IHU - Torna-se cada vez mais difícil dizer que, entre o Papa Bento XVI e o Papa Francisco, há uma perfeita continuidade.
A opinião é do historiador italiano Massimo Faggioli, professor de história do cristianismo da University of St. Thomas, em Minneapolis-St. Paul, nos EUA. O artigo foi publicado no sítio HuffPost.it, 13-06-2013. A tradução é de Moisés Sbardelotto.
Eis o texto.
A publicação em um site chileno das recentes palavras do Papa Francisco
que despertaram mais interesse não são as da homilia matutina (que, no
entanto, continua sendo o momento de "governo" mais importante para esse
papa), mas sim as dirigidas à CLAR (a Conferência Latino-Americana e Caribenha de Religiosa e Religiosos) no dia 6 de junho.

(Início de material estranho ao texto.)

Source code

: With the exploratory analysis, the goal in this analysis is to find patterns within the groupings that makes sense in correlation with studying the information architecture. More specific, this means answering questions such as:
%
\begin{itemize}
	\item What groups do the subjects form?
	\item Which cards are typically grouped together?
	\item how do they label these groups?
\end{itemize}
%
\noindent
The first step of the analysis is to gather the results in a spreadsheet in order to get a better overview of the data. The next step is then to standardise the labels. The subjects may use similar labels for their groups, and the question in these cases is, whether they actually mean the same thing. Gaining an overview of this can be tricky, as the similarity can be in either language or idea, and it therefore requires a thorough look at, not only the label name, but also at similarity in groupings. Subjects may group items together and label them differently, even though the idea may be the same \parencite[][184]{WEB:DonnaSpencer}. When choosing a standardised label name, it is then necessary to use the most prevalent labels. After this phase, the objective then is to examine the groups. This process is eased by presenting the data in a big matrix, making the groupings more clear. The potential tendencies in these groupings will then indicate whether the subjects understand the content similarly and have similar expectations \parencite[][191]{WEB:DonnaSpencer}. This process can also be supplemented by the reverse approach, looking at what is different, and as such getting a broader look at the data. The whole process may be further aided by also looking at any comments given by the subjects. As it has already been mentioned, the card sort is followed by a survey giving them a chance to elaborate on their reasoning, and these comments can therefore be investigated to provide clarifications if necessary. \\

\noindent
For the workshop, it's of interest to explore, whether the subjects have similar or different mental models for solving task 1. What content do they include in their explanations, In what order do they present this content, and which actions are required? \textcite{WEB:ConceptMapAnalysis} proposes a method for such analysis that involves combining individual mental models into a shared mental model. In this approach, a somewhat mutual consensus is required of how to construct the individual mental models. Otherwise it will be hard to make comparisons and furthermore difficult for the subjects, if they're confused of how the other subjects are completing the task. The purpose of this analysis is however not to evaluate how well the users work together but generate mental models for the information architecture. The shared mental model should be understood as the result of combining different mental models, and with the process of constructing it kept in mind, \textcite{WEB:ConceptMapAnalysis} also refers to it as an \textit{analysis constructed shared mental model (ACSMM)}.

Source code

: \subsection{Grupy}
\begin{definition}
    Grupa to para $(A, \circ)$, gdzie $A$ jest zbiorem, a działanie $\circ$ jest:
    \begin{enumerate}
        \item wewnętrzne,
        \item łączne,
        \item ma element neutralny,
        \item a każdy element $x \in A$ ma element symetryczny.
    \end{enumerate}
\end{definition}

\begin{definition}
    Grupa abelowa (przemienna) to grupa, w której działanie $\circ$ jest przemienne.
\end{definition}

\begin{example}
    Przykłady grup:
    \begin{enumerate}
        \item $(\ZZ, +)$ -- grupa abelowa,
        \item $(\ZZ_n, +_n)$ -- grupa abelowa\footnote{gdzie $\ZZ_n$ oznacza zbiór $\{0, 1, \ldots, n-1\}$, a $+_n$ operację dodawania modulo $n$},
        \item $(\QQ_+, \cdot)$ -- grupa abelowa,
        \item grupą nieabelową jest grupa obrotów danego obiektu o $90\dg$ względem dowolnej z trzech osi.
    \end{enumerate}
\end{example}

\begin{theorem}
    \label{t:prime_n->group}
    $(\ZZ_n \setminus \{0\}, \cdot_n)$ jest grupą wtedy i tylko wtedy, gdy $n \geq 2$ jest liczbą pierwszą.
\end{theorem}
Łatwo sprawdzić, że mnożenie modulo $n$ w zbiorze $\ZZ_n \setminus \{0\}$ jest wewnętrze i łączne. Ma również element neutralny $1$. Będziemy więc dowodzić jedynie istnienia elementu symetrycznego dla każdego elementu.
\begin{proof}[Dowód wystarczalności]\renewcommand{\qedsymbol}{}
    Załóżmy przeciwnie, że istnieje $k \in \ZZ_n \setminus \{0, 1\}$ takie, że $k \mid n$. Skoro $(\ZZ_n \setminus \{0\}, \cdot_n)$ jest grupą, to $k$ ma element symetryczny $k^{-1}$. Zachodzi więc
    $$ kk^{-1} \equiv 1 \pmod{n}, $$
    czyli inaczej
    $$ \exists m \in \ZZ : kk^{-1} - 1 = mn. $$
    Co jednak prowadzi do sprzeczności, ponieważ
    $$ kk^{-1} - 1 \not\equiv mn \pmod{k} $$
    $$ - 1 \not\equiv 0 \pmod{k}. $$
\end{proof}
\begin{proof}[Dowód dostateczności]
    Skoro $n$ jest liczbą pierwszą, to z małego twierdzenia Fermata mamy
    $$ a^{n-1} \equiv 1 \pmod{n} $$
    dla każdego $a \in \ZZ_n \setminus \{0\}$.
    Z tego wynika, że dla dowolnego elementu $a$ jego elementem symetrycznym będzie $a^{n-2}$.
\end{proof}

Nessas palavras, que mais do que um discurso eram um diálogo off the record do papa com os religiosos do seu continente, o Papa Francisco disse coisas (não desmentidas) de singular importância, mesmo que não por motivos diferentes daqueles que lhe foram atribuídos.
Em primeiro lugar, na menção ao "lobby gay" no Vaticano,
do qual se vocifera há muito tempo, o papa admitiu a sua existência,
mesmo que em termos vagos: admissão importante, que enfatiza mais a
questão do "lobby" do que o adjetivo "gay", que adquire uma particular
importância quando visto da América do Norte, em que o termo "lobby gay"
geralmente sai da boca de conservadores e reacionários dispostos a
bloquear a mudança social relativa aos direitos dos gays.
Mesmo que constrangida pela linguagem não propriamente politicamente
correta usada pelo papa nessa ocasião, a opinião pública norte-americana
não reagiu como reagiria se outros tivessem usado essa linguagem –
sinal de que a linguagem colorida do Papa Bergoglio está criando códigos próprios de interpretação para além das usuais polarizações, até porque nos Estados Unidos a questão homossexual (na Igreja e não só) está bem além de ser uma questão "liberal".
Em segundo lugar, o Papa Francisco convidou
explicitamente os religiosos a continuarem o seu trabalho nas periferias
e nas margens do que a instituição prevê e tolera, sem se preocupar
demais com o que a Congregação para a Doutrina da Fé (o ex-Santo Ofício)
poderia dizer ou fazer: nada mais distante da atitude do seu
antecessor, que, por quase 25 anos, foi prefeito da Congregação vaticana
e que inúmeras vezes lançou a instituição ao ataque contra teólogos e
religiosos provenientes exatamente da América Latina.
Um terceiro motivo de interesse nessas notas está na menção de uma
corrente "pelagiana" na Igreja e de grupos que gostariam de voltar
atrás, "há 60 anos", isto é, ao pré-Concílio Vaticano II.
Não por acaso essa é a parte do diálogo do papa com os religiosos que
fez com que as palavras do papa fossem republicadas por blogs católicos
ultraconservadores, como o Rorate Caeli, que não fazem muita coisa para esconder o seu próprio desconcerto diante daquilo que o Papa Francisco faz e diz.
De fato, a menção ao "pelagianismo" na Igreja traz à mente as mesmas palavras ditas há algumas décadas por Giuseppe Dossetti,
um dos católicos mais importantes (e, por isso, mais perseguidos) na
história do catolicismo italiano; o reconhecimento do lobby reacionário
na Igreja Católica de hoje explica, mais do que muitas análises, as
razões profundas da eleição do Papa Francisco.
O lobby reacionário tinha apostado tudo no Papa Ratzinger,
mas agora se encontra diante do dever de gerir a sua própria
sobrevivência sob um papa que está bem ciente do risco que os
reacionários envolvem para o futuro da Igreja.
Torna-se cada vez mais difícil dizer que, entre o Papa Bento XVI e o Papa Francisco, há uma perfeita continuidade.